John Dayal John Dayal
04 Jan 2021

By the looks of it, the monk Chief Minister of Uttar Pradesh seems to have thrown his hat in the ring to be the next Hriday Samrat of the majority community of secular India. 

Arguably, Mr. Amit Shah so far has an enviable lead in this particular palace manoeuvre, but Yogi Adityanath has the optics. Add to this that while the Union Home Minister has to reckon with incalcitrant state governments who may challenge or block actions of central investigation agencies, as the lord and master of the country's largest and most populous state, Yogi is unencumbered with any opposition. In fact, many segments of the fragmented opposition may actually be cheering for him as he targets Muslims, in particular, and anyone else he sees may come in handy as the "Other" in marshalling his vote bank.
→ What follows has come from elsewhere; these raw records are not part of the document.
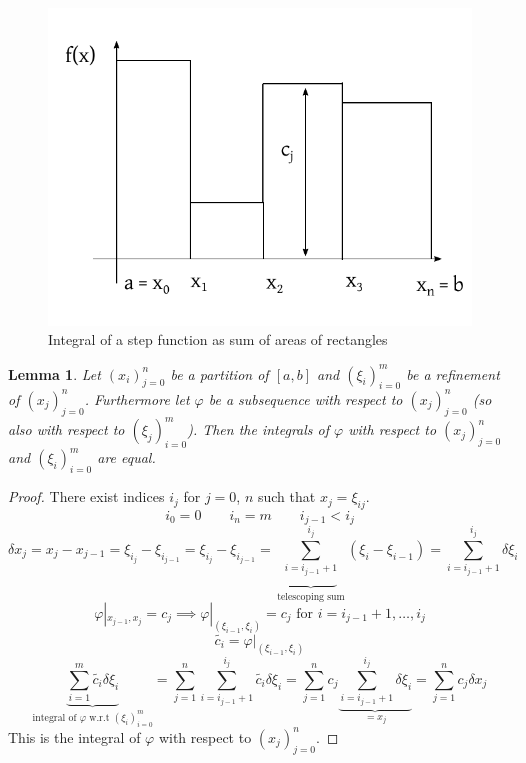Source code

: \documentclass{article}
\newtheorem{lemma}{Lemma}  \numberwithin{lemma}{section}
\begin{document}
\begin{figure}[!h]
  \begin{center}
    \includegraphics{img/12_integral_of_a_step_function.pdf}
    \caption{Integral of a step function as sum of areas of rectangles}
  \end{center}
\end{figure}

\begin{lemma} %
  \label{lemma2}
  Let $(x_i)_{j=0}^n$ be a partition of $[a,b]$ and $(\xi_i)_{i=0}^m$ be a refinement of $(x_j)_{j=0}^n$.
  Furthermore let $\varphi$ be a subsequence with respect to $(x_j)_{j=0}^n$ (so also with respect to $(\xi_j)_{i=0}^m$).
  Then the integrals of $\varphi$ with respect to $(x_j)_{j=0}^n$ and $(\xi_i)_{i=0}^m$ are equal.
\end{lemma}

\begin{proof}
  There exist indices $i_j$ for $j=0$, $n$ such that $x_j = \xi_{ij}$.
  \[ i_0 = 0 \qquad i_n = m \qquad i_{j-1} < i_j \]
  \[ \delta x_j = x_j - x_{j-1} = \xi_{i_j} - \xi_{i_{j-1}} = \xi_{i_j} - \xi_{i_{j-1}} = \underbrace{\sum_{i=i_{j-1}+1}^{i_j}}_{\text{telescoping sum}} (\xi_i - \xi_{i-1}) = \sum_{i=i_{j-1}+1}^{i_j} \delta \xi_i \]
  \[ \varphi|_{x_{j-1},x_j} = c_j \implies \varphi|_{(\xi_{i-1},\xi_i)} = c_j \text{ for } i = i_{j-1}+1, \dots, i_j \]
  \[ \tilde{c_i} = \varphi|_{(\xi_{i-1},\xi_i)} \]
  \[ \underbrace{\sum_{i=1}^m \tilde{c_i} \delta \xi_i}_{\text{integral of $\varphi$ w.r.t $(\xi_i)_{i=0}^m$}} = \sum_{j=1}^n \sum_{i=i_{j-1}+1}^{i_j} \tilde{c_i} \delta \xi_i = \sum_{j=1}^n c_j \underbrace{\sum_{i=i_{j-1}+1}^{i_j} \delta \xi_i}_{=  x_j} = \sum_{j=1}^n c_j \delta x_j \]
  This is the integral of $\varphi$ with respect to $(x_j)_{j=0}^n$.
\end{proof}
\end{document}
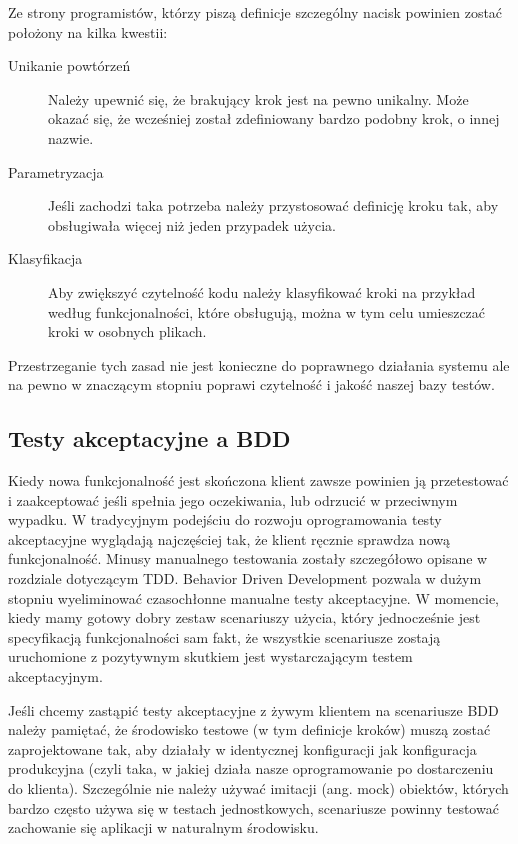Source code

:       Ze strony programistów, którzy piszą definicje szczególny nacisk powinien zostać położony na kilka kwestii:
      
      \begin{description}
        \item[Unikanie powtórzeń] Należy upewnić się, że brakujący krok jest na pewno unikalny. Może okazać się, że wcześniej został zdefiniowany bardzo podobny krok, o innej nazwie.
        \item[Parametryzacja] Jeśli zachodzi taka potrzeba należy przystosować definicję kroku tak, aby obsługiwała więcej niż jeden przypadek użycia.
        \item[Klasyfikacja] Aby zwiększyć czytelność kodu należy klasyfikować kroki na przykład według funkcjonalności, które obsługują, można w tym celu umieszczać kroki w osobnych plikach.
      \end{description}
      
      Przestrzeganie tych zasad nie jest konieczne do poprawnego działania systemu ale na pewno w znaczącym stopniu poprawi czytelność i jakość naszej bazy testów.
      
    \subsection{Testy akceptacyjne a BDD}
      
      Kiedy nowa funkcjonalność jest skończona klient zawsze powinien ją przetestować i zaakceptować jeśli spełnia jego oczekiwania, lub odrzucić w przeciwnym wypadku. W tradycyjnym podejściu do rozwoju oprogramowania testy akceptacyjne wyglądają najczęściej tak, że klient ręcznie sprawdza nową funkcjonalność. Minusy manualnego testowania zostały szczegółowo opisane w rozdziale dotyczącym TDD. Behavior Driven Development pozwala w dużym stopniu wyeliminować czasochłonne manualne testy akceptacyjne. W momencie, kiedy mamy gotowy dobry zestaw scenariuszy użycia, który jednocześnie jest specyfikacją funkcjonalności sam fakt, że wszystkie scenariusze zostają uruchomione z pozytywnym skutkiem jest wystarczającym testem akceptacyjnym.
      
      Jeśli chcemy zastąpić testy akceptacyjne z żywym klientem na scenariusze BDD należy pamiętać, że środowisko testowe (w tym definicje kroków) muszą zostać zaprojektowane tak, aby działały w identycznej konfiguracji jak konfiguracja produkcyjna (czyli taka, w jakiej działa nasze oprogramowanie po dostarczeniu do klienta). Szczególnie nie należy używać imitacji (ang. mock) obiektów, których bardzo często używa się w testach jednostkowych, scenariusze powinny testować zachowanie się aplikacji w naturalnym środowisku.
Other than an Islamophobic zeal weaponized as a polarizing electoral Brahmo cruise missile for battles internal to the BJP, or in some future general elections, there seems to be no sane reason why Yogi took the Ordinance path to criminalize and brutally punish Muslim young men in particular for marrying Hindu women who had chosen a man in defiance of traditions, caste boundaries and the purity line. In one stroke, he has made the men abductors and rapists, and he has robbed the young women of all rights that had been earned in hard struggles since the Sarada Act was passed in 1929.

In the one month since the promulgation of the 'Love Jihad’ Ordinance, 35 Muslim men have been incarcerated -- an arrest per day. Elsewhere in the country, Madhya Pradesh, Haryana and Karnataka have similar copy-cat Acts ready. But like the laws that prevent a Dalit, tribal or poor person from becoming a Christian or Muslim, the force of the new law is being felt even in states where no such law is operational. Police officers and men, and the occasional magistrate seem to think the crux of the law has an all-India jurisdiction. 
Perhaps one day, it may have, together with the ironically titled Freedom of Religion Acts that are operational now in eight of twenty-nine states: Odisha, Madhya Pradesh, Arunachal Pradesh, Chhattisgarh, Gujarat, Himachal Pradesh, Jharkhand, and Uttarakhand. All these laws seek to prevent any person from converting or attempting to convert, either directly or otherwise, another person through ‘forcible’ or ’fraudulent’ means, or by ‘allurement’ or ‘inducement’. Marriage, or its promise, can be interpolated, even if it is not specifically mentioned as inducement, allurement, fraud or coercion.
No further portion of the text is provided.